The descriptor bits can be assigned to groups in many ways. The simplest possibility is to assign the consecutive descriptor bits to the same group. For descriptors like BRIEF, this is a natural choice as there is no reason to favor one grouping scheme over another. For descriptors like BRISK with more structure, an optimization over possible groupings might be beneficial. In practice, we found that the consecutive grouping works well for all descriptors and we use it in the rest of the experiments.

For each keypoint, we generate training samples using the affine deformation model proposed by [16]. This is not too restrictive since most keypoint detectors assume a locally affine model. In all the experiments, we use the same set of training parameters, scale changes between $\frac{1}{\sqrt{2}}$ and $\sqrt{2}$, in-plane rotation varies between $-30^\circ $ and $+30^\circ $, tilt amount ($\theta $ in [16]) varies between $0^\circ $ and $60^\circ $, and tilt angle ($\phi $ in [16]) varies between $0^\circ $ and $180^\circ $.

We generate roughly 200,000 images, yielding an equivalent number of training descriptors for each keypoint. For each bit group, the probabilities of Eq. 2 are inferred by counting the number of times training descriptors assume a particular value. For example, for bit groups of size 4, we have 16 possible outcomes. We count the number of times each outcome is observed within the training set and normalize by the total number of training samples. To counter the adverse effect of zeros in the estimated probabilities, we start counting from one as suggested by [19], which is equivalent to assuming $2^M$ pseudo-samples for each keypoint taking on every possible descriptor value within a bit group. This is usually referred to as Laplace smoothing [13] and corresponds to assuming a Dirichlet prior when a Bayesian estimate is made for the probabilities of Eq. 2 [4].

3.2 Keypoint specific scoring of match hypotheses

For each keypoint, we first obtain the list of K near neighbors based on the Hamming distance between the descriptors. This list is then sorted according to a score specific to the particular candidate keypoint each near neighbor represents.

We have experimented with various functions to score each hypothesis by combining the descriptor statistics and the original Hamming distance in several different ways.
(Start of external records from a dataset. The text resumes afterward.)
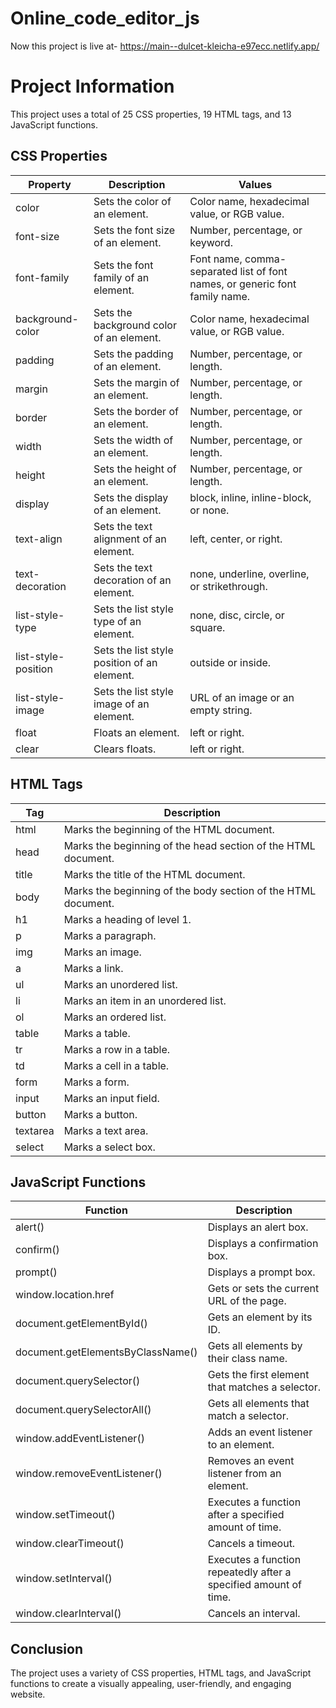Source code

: # Online_code_editor_js

Now this project is live at- https://main--dulcet-kleicha-e97ecc.netlify.app/

# Project Information

This project uses a total of 25 CSS properties, 19 HTML tags, and 13 JavaScript functions.

## CSS Properties

| Property            | Description                                 | Values                                                                      |
| ------------------- | ------------------------------------------- | --------------------------------------------------------------------------- |
| color               | Sets the color of an element.               | Color name, hexadecimal value, or RGB value.                                |
| font-size           | Sets the font size of an element.           | Number, percentage, or keyword.                                             |
| font-family         | Sets the font family of an element.         | Font name, comma-separated list of font names, or generic font family name. |
| background-color    | Sets the background color of an element.    | Color name, hexadecimal value, or RGB value.                                |
| padding             | Sets the padding of an element.             | Number, percentage, or length.                                              |
| margin              | Sets the margin of an element.              | Number, percentage, or length.                                              |
| border              | Sets the border of an element.              | Number, percentage, or length.                                              |
| width               | Sets the width of an element.               | Number, percentage, or length.                                              |
| height              | Sets the height of an element.              | Number, percentage, or length.                                              |
| display             | Sets the display of an element.             | block, inline, inline-block, or none.                                       |
| text-align          | Sets the text alignment of an element.      | left, center, or right.                                                     |
| text-decoration     | Sets the text decoration of an element.     | none, underline, overline, or strikethrough.                                |
| list-style-type     | Sets the list style type of an element.     | none, disc, circle, or square.                                              |
| list-style-position | Sets the list style position of an element. | outside or inside.                                                          |
| list-style-image    | Sets the list style image of an element.    | URL of an image or an empty string.                                         |
| float               | Floats an element.                          | left or right.                                                              |
| clear               | Clears floats.                              | left or right.                                                              |

## HTML Tags

| Tag      | Description                                                   |
| -------- | ------------------------------------------------------------- |
| html     | Marks the beginning of the HTML document.                     |
| head     | Marks the beginning of the head section of the HTML document. |
| title    | Marks the title of the HTML document.                         |
| body     | Marks the beginning of the body section of the HTML document. |
| h1       | Marks a heading of level 1.                                   |
| p        | Marks a paragraph.                                            |
| img      | Marks an image.                                               |
| a        | Marks a link.                                                 |
| ul       | Marks an unordered list.                                      |
| li       | Marks an item in an unordered list.                           |
| ol       | Marks an ordered list.                                        |
| table    | Marks a table.                                                |
| tr       | Marks a row in a table.                                       |
| td       | Marks a cell in a table.                                      |
| form     | Marks a form.                                                 |
| input    | Marks an input field.                                         |
| button   | Marks a button.                                               |
| textarea | Marks a text area.                                            |
| select   | Marks a select box.                                           |

## JavaScript Functions

| Function                          | Description                                                      |
| --------------------------------- | ---------------------------------------------------------------- |
| alert()                           | Displays an alert box.                                           |
| confirm()                         | Displays a confirmation box.                                     |
| prompt()                          | Displays a prompt box.                                           |
| window.location.href              | Gets or sets the current URL of the page.                        |
| document.getElementById()         | Gets an element by its ID.                                       |
| document.getElementsByClassName() | Gets all elements by their class name.                           |
| document.querySelector()          | Gets the first element that matches a selector.                  |
| document.querySelectorAll()       | Gets all elements that match a selector.                         |
| window.addEventListener()         | Adds an event listener to an element.                            |
| window.removeEventListener()      | Removes an event listener from an element.                       |
| window.setTimeout()               | Executes a function after a specified amount of time.            |
| window.clearTimeout()             | Cancels a timeout.                                               |
| window.setInterval()              | Executes a function repeatedly after a specified amount of time. |
| window.clearInterval()            | Cancels an interval.                                             |

## Conclusion

The project uses a variety of CSS properties, HTML tags, and JavaScript functions to create a visually appealing, user-friendly, and engaging website.
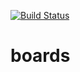 [![Build Status](https://travis-ci.com/simon-martineau/boards.svg?branch=master)](https://travis-ci.com/simon-martineau/boards)
# boards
The best results have been obtained when the score is the negative Hamming distance between the query and reference descriptor plus the logarithm of the probability of observing the query descriptor according to Eq. 2:

$$\begin{aligned} \text {score}(Q, k_i) = - \left| Q - D^i \right| _H + \log \prod _{j=1}^{N} P \left( Q_j \; | \; C = k_i \right) , \end{aligned}$$

(3)

where Q is the query descriptor, $D^i$ is the reference descriptor i, and $|X-Y|_H$ is the Hamming distance between X and Y.

Since the second term involves $k_i$, its direct evaluation would require a number of operations linear in the reference data set size. Our main insight is that computing these for the first K near neighbors is sufficiently effective in recovering many more matches than using only the nearest neighbor.

To demonstrate this and the effect of K on the recognition performance, we perform a preliminary experiment on the Graffiti and Wall sequences [14, 15]. We detect approximately 1000 keypoints on the reference image and transform their coordinates to the rest of the images using the ground truth homography. We compute BRIEF descriptors around the reference and the test keypoints. For each test descriptor, we compute the K near neighbors using Hamming distance and then pick the best match according to Eq. 3. We measure and report the recognition rate as the percentage of test keypoints that are matched to the correct reference keypoints for various K values with bit group size M set to 8. The results are given in Fig. 4. Regardless of descriptor type, enlarging the near neighbor list yields improved recognition rates. The improvement is less pronounced after $K=10$.

4 Experiments

To test the ability of our approach in recovering the correct matches from the near neighbor list, we have performed three sets of experiments. The first one follows the experimental setup of Fig. 4, and we report the recognition rate over ground truth correspondences. The second one measures the inlier ratio as a function of the number of keypoints matched in the test images. The final experiment measures the recognition rate when there are a larger number of reference images and an approximate nearest neighbor algorithm is used to compute the near neighbor list.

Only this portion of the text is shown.